You can view the table by navigating to Pinot Controller locally here and run your first query
select domain, topic, user, ts from wikievents limit 10;
Here is a sample of what you should expect
Running the dashboard
Deviating from the sample Streamlit app provided by Startree, but similar in spirit we provide a Dashboard. Before delving into the code base let's clarify the business logic of the dashboard. We run a sampling query that works on a window from the sampling time, 1 minute back into the past. In this window we sample three important quantities:
- The number of changes that happened
- The different users that committed these changes
- The different domains where this change took place.
Our dashboard will carry the current sample, and a window back in time of the 30 latest samples. For visualization we will will record the sample, and we will plot the 30 samples buffer as a visual summary. Our dashboard will be implemented with the Panel python package in a notebook. Is used VScodium for convenience. It is advised to create a virtual environment, install the dependencies there and then use it as a kernel for executing the notebook.
How is the sample obtained is just an Apache Pinot query away:
select
count(*) AS events1Min,
distinctcount(user) AS users1Min,
distinctcount(domain) AS domains1Min
from wikievents_REALTIME
where ts > ago('PT1M')
limit 1;
ago function uses ISO 8601 duration format to construct a bound for the window.
This is our main building block. To implement our sampling logic here is the relevant notebook cell
from pinotdb import connect
import pandas as pd
conn = connect(host='localhost', port=8099, path='/query/sql', scheme='http')
list_of_samples = []
def get_changes():
query = """
select
count(*) AS events1Min,
distinctcount(user) AS users1Min,
distinctcount(domain) AS domains1Min
from wikievents_REALTIME
where ts > ago('PT1M')
limit 1;
"""
curs = conn.cursor()
curs.execute(query)
temp_df = pd.DataFrame(curs, columns=[item[0] for item in curs.description])
temp_df['sample_time'] = pd.Timestamp.now()
list_of_samples.append(temp_df)
if len(list_of_samples) > 30:
list_of_samples.pop(0)
return temp_df.to_dict('records')[0], pd.concat(list_of_samples).sort_values(by=["sample_time"])

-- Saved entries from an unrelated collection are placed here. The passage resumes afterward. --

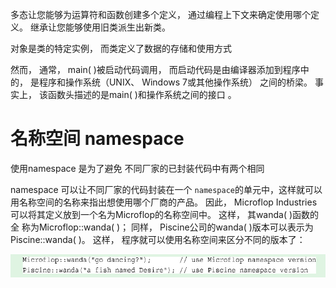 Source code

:多态让您能够为运算符和函数创建多个定义， 通过编程上下文来确定使用哪个定义。
 继承让您能够使用旧类派生出新类。   



对象是类的特定实例， 而类定义了数据的存储和使用方式



然而， 通常， main( )被启动代码调用， 而启动代码是由编译器添加到程序中的， 是程序和操作系统（UNIX、 Windows 7或其他操作系统） 之间的桥梁。 事实上， 该函数头描述的是main( )和操作系统之间的接口 。

# 名称空间 namespace

使用namespace 是为了避免 不同厂家的已封装代码中有两个相同

namespace 可以让不同厂家的代码封装在一个 `namespace`的单元中，这样就可以用名称空间的名称来指出想使用哪个厂商的产品。 因此， Microflop Industries可以将其定义放到一个名为Microflop的名称空间中。 这样， 其wanda( )函数的全
称为Microflop::wanda( )； 同样， Piscine公司的wanda( )版本可以表示为Piscine::wanda( )。
这样， 程序就可以使用名称空间来区分不同的版本了：  

![image-20220302231832850](Untitled.assets/image-20220302231832850.png)

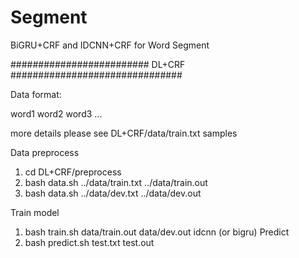 # Segment
BiGRU+CRF and IDCNN+CRF for Word Segment


######################### DL+CRF ###############################

Data format:

word1 word2 word3 ...

more details please see DL+CRF/data/train.txt samples

Data preprocess
1. cd DL+CRF/preprocess
3. bash data.sh ../data/train.txt ../data/train.out
4. bash data.sh ../data/dev.txt ../data/dev.out

Train model
1. bash train.sh data/train.out data/dev.out idcnn (or bigru)
Predict
1. bash predict.sh test.txt test.out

The sample is returned as a dict, while the past buffer is concatenated to a pandas data frame. A sample execution follows
({'events1Min': 2216,
'users1Min': 362,
'domains1Min': 80,
'sample_time': Timestamp('2026-05-12 12:58:12.996165')},
events1Min users1Min domains1Min sample_time
0 2216 362 80 2026-05-12 12:58:12.996165)
The next cell sets up the reactivity of our data
# Necessary for reactive pandas
import panel as pn
import hvplot.pandas
pn.extension()
sample_df, samples_df = get_changes()
table_changes = pn.rx(sample_df)
samples_df_rx = pn.rx(samples_df)
## Extract Data
def update_table_changes():
sample_df, samples_df = get_changes()
table_changes.rx.value = sample_df
samples_df_rx.rx.value = samples_df
pn.state.add_periodic_callback(update_table_changes, period=60000)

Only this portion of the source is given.